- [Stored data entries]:
----

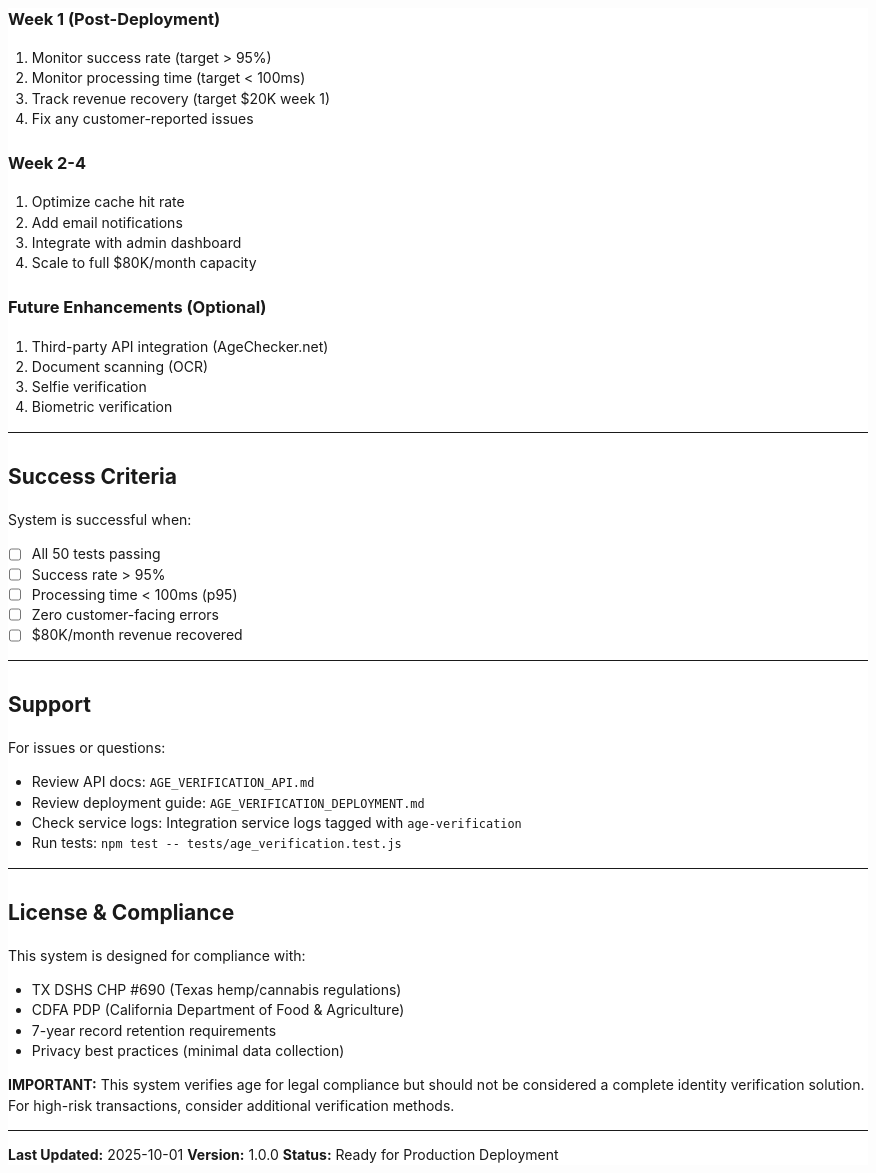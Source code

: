 ### Week 1 (Post-Deployment)
1. Monitor success rate (target > 95%)
2. Monitor processing time (target < 100ms)
3. Track revenue recovery (target $20K week 1)
4. Fix any customer-reported issues

### Week 2-4
1. Optimize cache hit rate
2. Add email notifications
3. Integrate with admin dashboard
4. Scale to full $80K/month capacity

### Future Enhancements (Optional)
1. Third-party API integration (AgeChecker.net)
2. Document scanning (OCR)
3. Selfie verification
4. Biometric verification

---

## Success Criteria

System is successful when:
- [ ] All 50 tests passing
- [ ] Success rate > 95%
- [ ] Processing time < 100ms (p95)
- [ ] Zero customer-facing errors
- [ ] $80K/month revenue recovered

---

## Support

For issues or questions:
- Review API docs: `AGE_VERIFICATION_API.md`
- Review deployment guide: `AGE_VERIFICATION_DEPLOYMENT.md`
- Check service logs: Integration service logs tagged with `age-verification`
- Run tests: `npm test -- tests/age_verification.test.js`

---

## License & Compliance

This system is designed for compliance with:
- TX DSHS CHP #690 (Texas hemp/cannabis regulations)
- CDFA PDP (California Department of Food & Agriculture)
- 7-year record retention requirements
- Privacy best practices (minimal data collection)

**IMPORTANT:** This system verifies age for legal compliance but should not be considered a complete identity verification solution. For high-risk transactions, consider additional verification methods.

---

**Last Updated:** 2025-10-01
**Version:** 1.0.0
**Status:** Ready for Production Deployment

----

Please retype exactly the line containing "4. Biometric verification" and each line after it to the end of the records, and nothing more.

4. Biometric verification

---

## Success Criteria

System is successful when:
- [ ] All 50 tests passing
- [ ] Success rate > 95%
- [ ] Processing time < 100ms (p95)
- [ ] Zero customer-facing errors
- [ ] $80K/month revenue recovered

---

## Support

For issues or questions:
- Review API docs: `AGE_VERIFICATION_API.md`
- Review deployment guide: `AGE_VERIFICATION_DEPLOYMENT.md`
- Check service logs: Integration service logs tagged with `age-verification`
- Run tests: `npm test -- tests/age_verification.test.js`

---

## License & Compliance

This system is designed for compliance with:
- TX DSHS CHP #690 (Texas hemp/cannabis regulations)
- CDFA PDP (California Department of Food & Agriculture)
- 7-year record retention requirements
- Privacy best practices (minimal data collection)

**IMPORTANT:** This system verifies age for legal compliance but should not be considered a complete identity verification solution. For high-risk transactions, consider additional verification methods.

---

**Last Updated:** 2025-10-01
**Version:** 1.0.0
**Status:** Ready for Production Deployment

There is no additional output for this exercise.